Talk with neighbors or friends who have similar needs; in such cases, it is usually a good idea to have a central person charged with keeping track of the availability and scheduling of the volunteer caregivers. Or check with local community centers or adult day service providers to see if one has already started a co-op.
6. Support for Veterans
The Veterans Administration (VA) offers a number of programs and support for veterans and for some wartime veterans who are caring for their spouses — all designed to give the primary caregivers some help and time off. Many local VAs operate adult day healthcare centers, open Monday through Friday, which offer caregiver respite and focus on rehabilitation for veterans.
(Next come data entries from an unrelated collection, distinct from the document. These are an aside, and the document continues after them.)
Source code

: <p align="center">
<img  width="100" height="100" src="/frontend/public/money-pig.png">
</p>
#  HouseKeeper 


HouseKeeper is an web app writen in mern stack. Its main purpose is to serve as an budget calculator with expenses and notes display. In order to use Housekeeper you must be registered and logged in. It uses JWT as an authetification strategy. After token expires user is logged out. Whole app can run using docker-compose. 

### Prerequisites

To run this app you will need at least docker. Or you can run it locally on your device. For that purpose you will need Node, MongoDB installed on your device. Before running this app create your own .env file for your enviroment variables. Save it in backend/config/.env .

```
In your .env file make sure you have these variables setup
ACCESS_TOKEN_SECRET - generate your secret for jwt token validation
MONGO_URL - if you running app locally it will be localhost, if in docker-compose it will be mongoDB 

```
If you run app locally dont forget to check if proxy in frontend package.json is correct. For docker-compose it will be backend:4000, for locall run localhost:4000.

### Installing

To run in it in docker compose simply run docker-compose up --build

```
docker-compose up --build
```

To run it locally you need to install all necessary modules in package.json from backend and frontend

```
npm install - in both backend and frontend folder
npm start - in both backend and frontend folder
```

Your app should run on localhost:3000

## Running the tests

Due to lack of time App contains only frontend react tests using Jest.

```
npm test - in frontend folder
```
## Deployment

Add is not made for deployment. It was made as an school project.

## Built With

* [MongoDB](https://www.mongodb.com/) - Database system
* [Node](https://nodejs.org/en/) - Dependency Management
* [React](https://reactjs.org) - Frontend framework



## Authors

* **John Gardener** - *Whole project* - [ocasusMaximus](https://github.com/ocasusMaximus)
The VA’s home-based primary care program delivers care such as meal planning and preparation, medication management, nursing, and social services to some veterans whose medical issues make it difficult to leave home. A similar VA program, Skilled Home Care, offers this care from licensed non-VA medical professionals. The VA also provides qualified veterans with up to 30 days of respite care each year at home or through temporary placement of a veteran at a VA community living center, a VA-contracted community residential care facility, or an adult day healthcare center.
The services are generally free or offered for a minimal amount for qualifying veterans and their family members. Both a telephone hotline and website can help you in this search.
Staff at the VA’s Caregiver Support Line, available Monday through Saturday at (855) 260-3274, can explain what assistance is available from the VA and help callers get access to other local services. Also, most VA offices are staffed with licensed caregiver support coordinators who can help match callers with services for which they’re eligible. Find the local coordinator by searching by zip code on the VA’s Caregiver Support Page.
7. The ARCH National Respite Network and Resource Center
The ARCH National Respite Network and Resource Center helps caregivers and professionals find respite services in their local area to match their specific needs for emergency or planned respite care. Although it doesn’t provide an exhaustive list of all possible providers, it can be a helpful source in helping to jump-start a search. The service is free; the cost of respite services varies greatly. About 30 states run Lifespan Respite Programs funded by the Administration on Aging that helps fund local respite services.
Resources for Managing Caregiver Stress
The following resources may be able to help you manage your caregiving responsibilities and stress. Below, you’ll find caregiver support groups and online forums, ample online resources, and service and provider directories.
How It Helps
Aging Care Caregiving Forum
This is an online support group for caregivers where they can share their experiences, offer advice, and connect with others going through similar challenges.
Family Caregiver Alliance
This nonprofit offers services for caregivers including care planning, operating wellness programs, publishing helpful resources, and more.
National Respite Locator
Website: Click Here
This tool helps caregivers find respite services in their state and local area to match their specific needs.
This is a community for family of caregivers, caregivers, and related care-industry professionals to connect and share their experiences.
This is a space for women, and men, who are balancing caring for an aging parent with their home, career, and life.
Caregiver Action Network Family Caregiver Toolbox
The Family Caregiver Toolbox from CAN provides educational resources in 25 different specific categories to help caregivers manage specific challenges, including caregiver depression, bereavment, stroke care, and more. Resources include articles, video series, and service and provider directories.